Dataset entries
--------------------
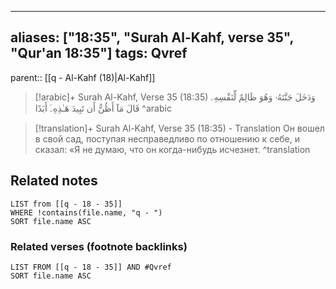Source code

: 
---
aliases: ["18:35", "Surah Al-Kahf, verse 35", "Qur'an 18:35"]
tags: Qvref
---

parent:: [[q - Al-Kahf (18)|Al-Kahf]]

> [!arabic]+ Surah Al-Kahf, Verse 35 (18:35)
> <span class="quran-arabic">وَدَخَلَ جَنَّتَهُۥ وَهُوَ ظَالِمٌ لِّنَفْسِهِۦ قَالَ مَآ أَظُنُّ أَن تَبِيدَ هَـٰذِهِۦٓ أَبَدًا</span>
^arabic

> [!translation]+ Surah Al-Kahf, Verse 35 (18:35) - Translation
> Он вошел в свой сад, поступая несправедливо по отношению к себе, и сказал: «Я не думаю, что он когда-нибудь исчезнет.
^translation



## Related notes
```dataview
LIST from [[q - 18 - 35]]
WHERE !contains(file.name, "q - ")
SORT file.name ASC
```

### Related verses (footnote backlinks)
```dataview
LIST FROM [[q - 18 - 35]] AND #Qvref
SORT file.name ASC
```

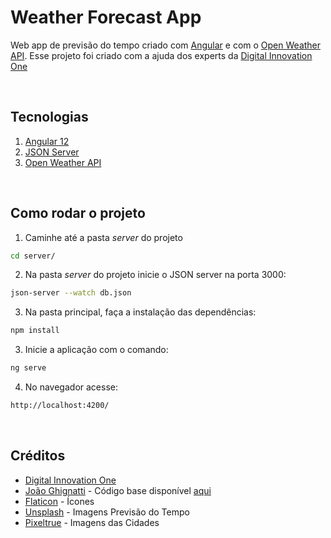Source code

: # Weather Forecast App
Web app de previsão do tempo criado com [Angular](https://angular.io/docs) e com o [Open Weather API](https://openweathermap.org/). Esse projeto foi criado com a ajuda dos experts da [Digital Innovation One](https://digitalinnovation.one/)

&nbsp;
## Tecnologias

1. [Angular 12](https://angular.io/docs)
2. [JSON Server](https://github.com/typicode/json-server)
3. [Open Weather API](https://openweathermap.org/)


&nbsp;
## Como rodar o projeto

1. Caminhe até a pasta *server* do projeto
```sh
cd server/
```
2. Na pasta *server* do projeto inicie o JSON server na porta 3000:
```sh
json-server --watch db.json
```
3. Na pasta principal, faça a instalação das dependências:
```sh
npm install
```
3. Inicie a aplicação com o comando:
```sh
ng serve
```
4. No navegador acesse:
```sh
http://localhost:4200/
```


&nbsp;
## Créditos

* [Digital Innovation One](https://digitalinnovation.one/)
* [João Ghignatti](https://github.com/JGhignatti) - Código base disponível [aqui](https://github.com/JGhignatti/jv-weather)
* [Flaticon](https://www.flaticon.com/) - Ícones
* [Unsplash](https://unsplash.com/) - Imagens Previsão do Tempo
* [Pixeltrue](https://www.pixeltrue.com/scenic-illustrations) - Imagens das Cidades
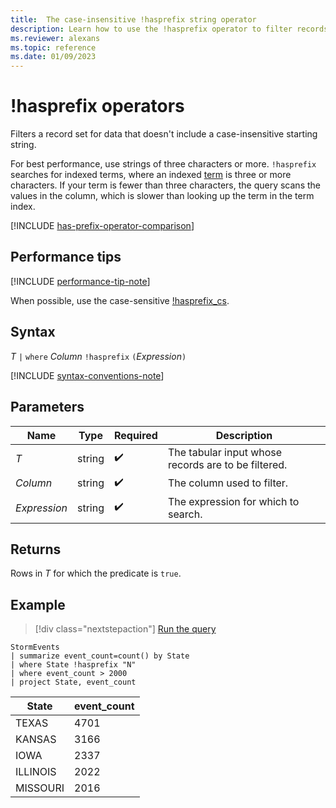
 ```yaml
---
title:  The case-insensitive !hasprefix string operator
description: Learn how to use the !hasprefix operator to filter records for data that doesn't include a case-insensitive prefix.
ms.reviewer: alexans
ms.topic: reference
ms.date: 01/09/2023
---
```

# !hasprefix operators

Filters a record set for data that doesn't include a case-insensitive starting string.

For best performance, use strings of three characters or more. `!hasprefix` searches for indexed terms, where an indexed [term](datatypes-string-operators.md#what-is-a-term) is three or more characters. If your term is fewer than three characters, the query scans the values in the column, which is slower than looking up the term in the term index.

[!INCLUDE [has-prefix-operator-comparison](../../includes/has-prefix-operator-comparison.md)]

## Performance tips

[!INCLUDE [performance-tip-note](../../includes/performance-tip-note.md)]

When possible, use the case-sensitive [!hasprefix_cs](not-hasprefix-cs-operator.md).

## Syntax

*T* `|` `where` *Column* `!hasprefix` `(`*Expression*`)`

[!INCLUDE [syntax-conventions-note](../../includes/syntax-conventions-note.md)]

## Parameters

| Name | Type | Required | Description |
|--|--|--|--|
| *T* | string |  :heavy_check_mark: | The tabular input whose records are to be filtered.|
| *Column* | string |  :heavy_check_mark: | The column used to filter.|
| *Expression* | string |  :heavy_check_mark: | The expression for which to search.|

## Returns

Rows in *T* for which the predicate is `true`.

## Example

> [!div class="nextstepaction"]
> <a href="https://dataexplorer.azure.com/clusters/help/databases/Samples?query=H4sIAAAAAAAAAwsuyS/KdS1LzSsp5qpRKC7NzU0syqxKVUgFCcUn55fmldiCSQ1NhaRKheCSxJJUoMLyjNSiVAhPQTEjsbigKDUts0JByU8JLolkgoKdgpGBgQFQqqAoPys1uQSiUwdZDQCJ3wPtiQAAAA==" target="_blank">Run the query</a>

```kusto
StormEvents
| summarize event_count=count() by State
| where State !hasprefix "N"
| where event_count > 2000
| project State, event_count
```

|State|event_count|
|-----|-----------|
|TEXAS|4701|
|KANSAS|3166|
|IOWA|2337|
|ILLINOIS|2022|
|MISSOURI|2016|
--------------------
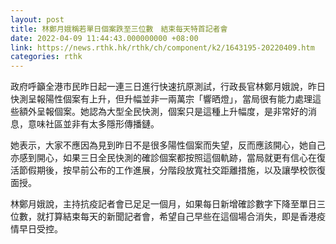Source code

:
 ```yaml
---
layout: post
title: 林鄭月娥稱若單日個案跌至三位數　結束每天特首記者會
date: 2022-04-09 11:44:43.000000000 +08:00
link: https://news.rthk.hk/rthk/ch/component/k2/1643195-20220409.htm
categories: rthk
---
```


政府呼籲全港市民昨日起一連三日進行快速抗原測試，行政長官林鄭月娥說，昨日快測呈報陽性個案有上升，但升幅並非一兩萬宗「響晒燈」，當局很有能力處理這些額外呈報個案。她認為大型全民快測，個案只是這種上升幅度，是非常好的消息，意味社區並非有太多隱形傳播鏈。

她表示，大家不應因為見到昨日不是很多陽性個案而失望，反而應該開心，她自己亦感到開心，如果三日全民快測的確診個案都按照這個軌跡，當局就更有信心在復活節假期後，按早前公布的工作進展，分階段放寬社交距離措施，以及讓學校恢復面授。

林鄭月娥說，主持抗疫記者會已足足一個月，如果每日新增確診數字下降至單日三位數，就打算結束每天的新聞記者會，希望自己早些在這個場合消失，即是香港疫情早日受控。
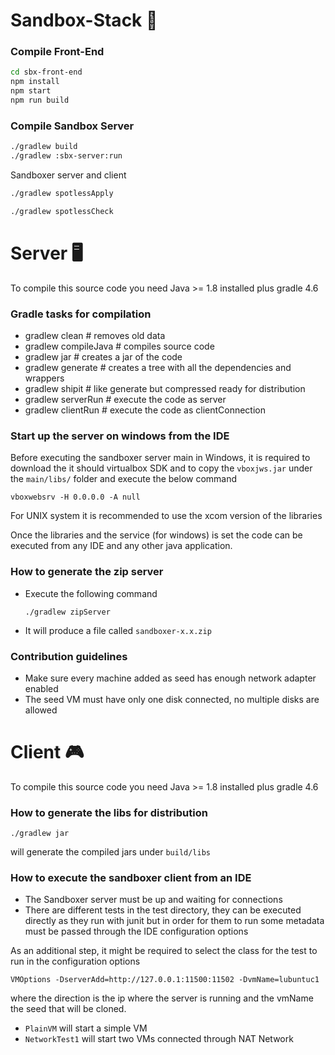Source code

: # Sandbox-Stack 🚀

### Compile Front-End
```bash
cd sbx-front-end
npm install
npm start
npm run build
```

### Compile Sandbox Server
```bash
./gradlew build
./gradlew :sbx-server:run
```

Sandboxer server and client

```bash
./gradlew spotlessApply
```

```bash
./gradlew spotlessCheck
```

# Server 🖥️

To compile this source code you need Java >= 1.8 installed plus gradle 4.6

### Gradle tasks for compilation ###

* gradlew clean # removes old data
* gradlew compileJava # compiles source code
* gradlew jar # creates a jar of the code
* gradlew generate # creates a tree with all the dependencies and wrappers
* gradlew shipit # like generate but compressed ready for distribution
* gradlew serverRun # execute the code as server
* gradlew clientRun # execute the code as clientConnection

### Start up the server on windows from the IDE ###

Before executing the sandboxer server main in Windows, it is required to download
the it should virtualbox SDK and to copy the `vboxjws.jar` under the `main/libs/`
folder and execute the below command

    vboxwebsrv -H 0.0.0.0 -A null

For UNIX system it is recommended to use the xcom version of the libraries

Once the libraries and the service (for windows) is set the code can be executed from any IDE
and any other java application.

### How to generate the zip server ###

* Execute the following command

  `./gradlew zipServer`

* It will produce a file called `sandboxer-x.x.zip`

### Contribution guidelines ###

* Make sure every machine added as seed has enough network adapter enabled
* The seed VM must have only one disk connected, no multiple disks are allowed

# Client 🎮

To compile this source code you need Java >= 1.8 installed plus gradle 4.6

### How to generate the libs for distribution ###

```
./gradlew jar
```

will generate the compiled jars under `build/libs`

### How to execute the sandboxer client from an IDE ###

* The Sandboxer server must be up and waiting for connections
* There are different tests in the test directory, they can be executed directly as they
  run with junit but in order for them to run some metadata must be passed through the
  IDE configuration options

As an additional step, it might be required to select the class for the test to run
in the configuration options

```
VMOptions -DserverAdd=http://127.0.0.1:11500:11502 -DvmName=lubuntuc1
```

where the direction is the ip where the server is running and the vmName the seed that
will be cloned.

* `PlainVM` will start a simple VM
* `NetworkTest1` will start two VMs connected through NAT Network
--------------------
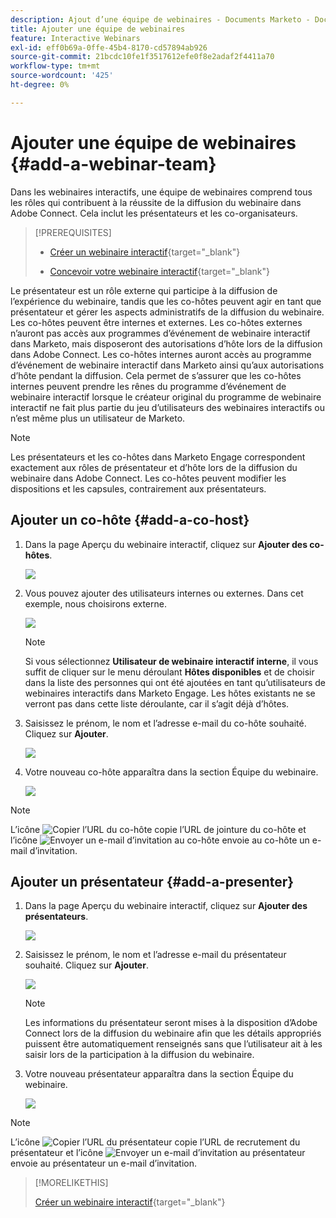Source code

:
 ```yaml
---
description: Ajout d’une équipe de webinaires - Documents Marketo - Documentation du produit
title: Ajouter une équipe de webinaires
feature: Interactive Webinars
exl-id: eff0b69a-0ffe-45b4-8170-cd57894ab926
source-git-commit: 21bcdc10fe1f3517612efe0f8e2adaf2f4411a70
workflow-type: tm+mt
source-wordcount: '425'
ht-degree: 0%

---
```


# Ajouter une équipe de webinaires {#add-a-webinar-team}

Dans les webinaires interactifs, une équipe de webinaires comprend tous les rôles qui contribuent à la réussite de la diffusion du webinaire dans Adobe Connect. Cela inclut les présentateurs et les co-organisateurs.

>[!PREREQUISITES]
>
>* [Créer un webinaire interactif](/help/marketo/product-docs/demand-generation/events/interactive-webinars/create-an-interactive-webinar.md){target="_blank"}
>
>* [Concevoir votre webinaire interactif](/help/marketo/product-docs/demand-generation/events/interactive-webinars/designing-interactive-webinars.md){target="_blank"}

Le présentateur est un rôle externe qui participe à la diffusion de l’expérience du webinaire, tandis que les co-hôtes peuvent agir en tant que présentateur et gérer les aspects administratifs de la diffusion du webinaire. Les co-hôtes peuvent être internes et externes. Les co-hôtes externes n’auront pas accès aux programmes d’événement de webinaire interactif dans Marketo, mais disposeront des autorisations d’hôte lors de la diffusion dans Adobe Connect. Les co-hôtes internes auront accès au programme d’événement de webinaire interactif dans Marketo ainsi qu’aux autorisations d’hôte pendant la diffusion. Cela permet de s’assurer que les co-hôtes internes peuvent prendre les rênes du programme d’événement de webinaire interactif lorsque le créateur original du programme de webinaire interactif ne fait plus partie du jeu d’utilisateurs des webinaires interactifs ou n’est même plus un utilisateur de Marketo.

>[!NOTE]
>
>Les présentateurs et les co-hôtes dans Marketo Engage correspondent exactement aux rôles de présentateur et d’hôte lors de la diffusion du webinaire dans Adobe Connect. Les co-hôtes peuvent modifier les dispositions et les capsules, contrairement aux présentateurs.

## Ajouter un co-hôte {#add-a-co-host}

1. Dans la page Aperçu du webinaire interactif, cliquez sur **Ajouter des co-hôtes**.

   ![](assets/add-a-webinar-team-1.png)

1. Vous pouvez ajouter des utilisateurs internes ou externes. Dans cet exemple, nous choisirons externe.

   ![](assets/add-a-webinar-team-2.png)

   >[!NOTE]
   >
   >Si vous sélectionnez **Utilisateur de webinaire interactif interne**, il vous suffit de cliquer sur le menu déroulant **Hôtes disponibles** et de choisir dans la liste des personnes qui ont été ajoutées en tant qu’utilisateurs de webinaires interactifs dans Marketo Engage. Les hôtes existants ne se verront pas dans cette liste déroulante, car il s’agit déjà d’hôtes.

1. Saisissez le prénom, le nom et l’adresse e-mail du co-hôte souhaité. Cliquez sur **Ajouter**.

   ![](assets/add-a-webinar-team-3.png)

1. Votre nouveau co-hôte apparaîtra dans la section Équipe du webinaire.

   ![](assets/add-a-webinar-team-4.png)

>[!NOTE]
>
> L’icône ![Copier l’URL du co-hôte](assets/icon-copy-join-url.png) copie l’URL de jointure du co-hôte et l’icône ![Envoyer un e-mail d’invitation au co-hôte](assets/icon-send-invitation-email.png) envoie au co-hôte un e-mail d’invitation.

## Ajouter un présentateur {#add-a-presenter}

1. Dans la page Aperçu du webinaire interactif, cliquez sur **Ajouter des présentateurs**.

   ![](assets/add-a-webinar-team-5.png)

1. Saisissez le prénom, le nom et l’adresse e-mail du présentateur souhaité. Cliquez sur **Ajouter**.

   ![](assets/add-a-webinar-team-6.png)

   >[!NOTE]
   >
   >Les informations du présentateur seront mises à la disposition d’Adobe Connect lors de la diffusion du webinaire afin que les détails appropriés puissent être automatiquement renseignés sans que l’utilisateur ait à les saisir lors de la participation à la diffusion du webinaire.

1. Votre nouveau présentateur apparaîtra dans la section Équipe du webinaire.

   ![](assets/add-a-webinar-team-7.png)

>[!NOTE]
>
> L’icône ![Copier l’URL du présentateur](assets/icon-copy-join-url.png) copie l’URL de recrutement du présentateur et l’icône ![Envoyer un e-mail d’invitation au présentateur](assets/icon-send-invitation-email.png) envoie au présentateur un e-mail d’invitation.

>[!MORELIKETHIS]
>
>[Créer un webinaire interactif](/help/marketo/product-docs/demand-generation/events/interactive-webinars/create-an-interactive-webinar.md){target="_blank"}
--------------------
- Task instructions:
The required reply is the count of lines in the entries above where the string "digitalinnovation" appears, and nothing more.

- Exercise output:
2